At Hawthorne High School recently, students easily identified areas where different groups hang out: the basketball players are in a corner near the cafeteria, the rockers near the stage, ditchers and smokers near the school gates and the JV football players and cheerleaders near the field.
The exercise was aimed at focusing students' attention on the many social and cultural barriers formed by cliques on campus and the stereotypes they can engender. Afterward, Hawthorne senior Naya Pierce said she hoped her classmates would begin to reach beyond their tight-knit circles but admitted it would be slow going.
"In school clubs I don't think it will be hard, but school-wide, I don't think there's a lot of school spirit here," said Pierce, 17.
Hawthorne, which has experienced racial tensions among students, is one of many schools in Los Angeles and nationwide taking steps to broaden students' interactions and fight the negative attitudes that can form around social cliques.
In lunchrooms and playgrounds, educators say, children are self-segregating at younger ages and in expanding categories: preppies, geeks, punks, emos, oddballs, hipsters, stoners and delinquents, popular kids, couples and loners, to name some.

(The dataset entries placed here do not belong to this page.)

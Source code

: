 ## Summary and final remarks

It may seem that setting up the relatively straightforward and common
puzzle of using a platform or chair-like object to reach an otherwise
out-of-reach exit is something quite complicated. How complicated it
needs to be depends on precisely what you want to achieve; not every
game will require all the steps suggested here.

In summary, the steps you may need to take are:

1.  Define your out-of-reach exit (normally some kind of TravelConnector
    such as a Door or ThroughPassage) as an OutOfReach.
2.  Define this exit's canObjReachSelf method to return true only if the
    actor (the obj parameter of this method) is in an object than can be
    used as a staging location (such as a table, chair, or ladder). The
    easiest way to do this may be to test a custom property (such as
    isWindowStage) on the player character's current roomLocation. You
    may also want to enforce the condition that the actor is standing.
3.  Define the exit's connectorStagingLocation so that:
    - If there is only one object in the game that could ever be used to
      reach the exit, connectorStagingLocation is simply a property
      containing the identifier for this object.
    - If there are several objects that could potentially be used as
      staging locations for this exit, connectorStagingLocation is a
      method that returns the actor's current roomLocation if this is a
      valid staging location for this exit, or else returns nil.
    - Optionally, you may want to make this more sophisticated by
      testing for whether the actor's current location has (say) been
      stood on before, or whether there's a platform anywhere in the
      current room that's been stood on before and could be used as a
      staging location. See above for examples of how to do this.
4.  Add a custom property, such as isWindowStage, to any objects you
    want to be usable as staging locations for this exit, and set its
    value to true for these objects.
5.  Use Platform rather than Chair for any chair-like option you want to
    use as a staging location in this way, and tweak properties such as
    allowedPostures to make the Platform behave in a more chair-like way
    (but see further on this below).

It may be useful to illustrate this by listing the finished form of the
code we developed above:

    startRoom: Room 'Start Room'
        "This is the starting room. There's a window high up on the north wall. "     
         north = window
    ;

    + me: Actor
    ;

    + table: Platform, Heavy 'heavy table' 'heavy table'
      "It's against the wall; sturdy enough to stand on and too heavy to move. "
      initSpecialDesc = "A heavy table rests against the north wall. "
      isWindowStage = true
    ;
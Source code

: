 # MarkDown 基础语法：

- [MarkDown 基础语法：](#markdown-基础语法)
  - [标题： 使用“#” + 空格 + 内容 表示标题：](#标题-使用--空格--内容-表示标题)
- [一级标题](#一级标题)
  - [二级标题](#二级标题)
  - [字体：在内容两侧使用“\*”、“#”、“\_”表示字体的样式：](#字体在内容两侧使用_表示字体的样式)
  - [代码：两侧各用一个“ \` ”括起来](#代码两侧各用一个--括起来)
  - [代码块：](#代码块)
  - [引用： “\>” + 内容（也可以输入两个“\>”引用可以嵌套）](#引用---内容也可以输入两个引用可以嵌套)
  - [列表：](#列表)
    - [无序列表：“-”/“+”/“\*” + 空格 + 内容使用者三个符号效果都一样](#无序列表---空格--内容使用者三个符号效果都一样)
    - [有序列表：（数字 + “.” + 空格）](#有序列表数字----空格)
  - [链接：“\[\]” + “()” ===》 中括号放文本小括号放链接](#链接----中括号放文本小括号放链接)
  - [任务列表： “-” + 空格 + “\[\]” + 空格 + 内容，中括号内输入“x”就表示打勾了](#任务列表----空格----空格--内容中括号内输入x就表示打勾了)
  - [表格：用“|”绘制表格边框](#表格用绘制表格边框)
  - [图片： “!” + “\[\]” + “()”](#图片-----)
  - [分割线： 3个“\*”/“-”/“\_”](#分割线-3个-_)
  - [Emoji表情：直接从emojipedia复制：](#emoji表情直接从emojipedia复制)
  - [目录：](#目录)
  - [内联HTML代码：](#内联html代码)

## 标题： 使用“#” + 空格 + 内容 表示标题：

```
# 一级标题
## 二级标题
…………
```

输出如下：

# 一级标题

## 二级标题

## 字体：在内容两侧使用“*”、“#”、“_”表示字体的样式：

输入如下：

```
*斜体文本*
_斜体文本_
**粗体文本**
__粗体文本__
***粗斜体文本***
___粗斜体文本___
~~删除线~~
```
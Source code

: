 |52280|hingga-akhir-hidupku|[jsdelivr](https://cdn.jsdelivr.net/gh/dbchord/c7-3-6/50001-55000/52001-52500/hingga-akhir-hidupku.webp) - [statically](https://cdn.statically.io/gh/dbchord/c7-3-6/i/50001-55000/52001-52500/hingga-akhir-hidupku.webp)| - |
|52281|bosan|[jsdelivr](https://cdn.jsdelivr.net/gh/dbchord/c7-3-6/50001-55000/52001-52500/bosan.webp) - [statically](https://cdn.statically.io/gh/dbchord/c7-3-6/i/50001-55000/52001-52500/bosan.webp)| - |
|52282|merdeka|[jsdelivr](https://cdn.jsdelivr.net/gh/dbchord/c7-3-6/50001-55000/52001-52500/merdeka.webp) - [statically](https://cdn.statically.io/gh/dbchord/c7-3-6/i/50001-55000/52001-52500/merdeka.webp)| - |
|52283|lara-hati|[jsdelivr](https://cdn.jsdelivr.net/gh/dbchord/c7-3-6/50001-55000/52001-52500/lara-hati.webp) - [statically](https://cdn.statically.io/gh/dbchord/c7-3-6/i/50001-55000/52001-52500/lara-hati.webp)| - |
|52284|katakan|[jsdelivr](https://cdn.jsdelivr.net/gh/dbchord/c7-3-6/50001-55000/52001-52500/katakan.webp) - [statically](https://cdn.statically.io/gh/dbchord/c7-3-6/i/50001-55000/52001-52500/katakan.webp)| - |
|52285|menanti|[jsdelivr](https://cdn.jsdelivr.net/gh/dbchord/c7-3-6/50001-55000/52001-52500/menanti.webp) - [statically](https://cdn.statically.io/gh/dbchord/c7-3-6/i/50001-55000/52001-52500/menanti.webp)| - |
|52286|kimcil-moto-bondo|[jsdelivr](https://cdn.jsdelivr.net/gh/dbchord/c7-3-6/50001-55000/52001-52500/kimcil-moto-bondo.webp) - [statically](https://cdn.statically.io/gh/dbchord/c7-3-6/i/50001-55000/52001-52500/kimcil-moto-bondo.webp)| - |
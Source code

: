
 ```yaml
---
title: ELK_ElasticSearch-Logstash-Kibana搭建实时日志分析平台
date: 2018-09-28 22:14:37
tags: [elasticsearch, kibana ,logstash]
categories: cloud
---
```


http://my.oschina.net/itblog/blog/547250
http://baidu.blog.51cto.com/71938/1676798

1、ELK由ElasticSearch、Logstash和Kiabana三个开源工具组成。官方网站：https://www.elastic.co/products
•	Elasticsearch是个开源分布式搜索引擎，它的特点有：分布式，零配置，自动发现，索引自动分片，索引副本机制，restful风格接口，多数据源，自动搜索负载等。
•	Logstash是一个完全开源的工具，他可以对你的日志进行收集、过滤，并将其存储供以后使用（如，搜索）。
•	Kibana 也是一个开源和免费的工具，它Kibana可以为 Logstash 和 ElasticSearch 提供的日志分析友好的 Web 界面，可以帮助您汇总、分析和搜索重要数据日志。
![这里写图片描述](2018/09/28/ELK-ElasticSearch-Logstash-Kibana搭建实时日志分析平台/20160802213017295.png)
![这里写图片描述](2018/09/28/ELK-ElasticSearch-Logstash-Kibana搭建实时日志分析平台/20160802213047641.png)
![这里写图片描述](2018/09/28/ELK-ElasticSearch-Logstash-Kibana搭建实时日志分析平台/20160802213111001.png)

Seeking out friends with common interests is not necessarily harmful and can help students become involved on campus, childhood experts say. But such activity becomes destructive when others are excluded based on status, wealth, race and gender, they say. Cliques can affect school culture, increase tensions and embolden bullies. But in addressing such issues, schools are finding that it can be hard to break entrenched habits.
"Cliques are part of how adolescents form their own identity," said David Fassler, a child and adolescent psychiatrist in Burlington, Vt. "But involvement can be positive or negative. For some, they provide structure and keep them from getting into trouble, but they can also encourage hatred and bigotry. For teachers and parents, it's important to pay attention."
Hawthorne and other schools are trying new ways to push students out of their comfort zones, such as small-group discussions and assigning random lunch partners. Many schools will participate this week in Mix It Up Day, a national project sponsored by the Southern Poverty Law Center's Teaching Tolerance program that encourages students to cross social boundaries.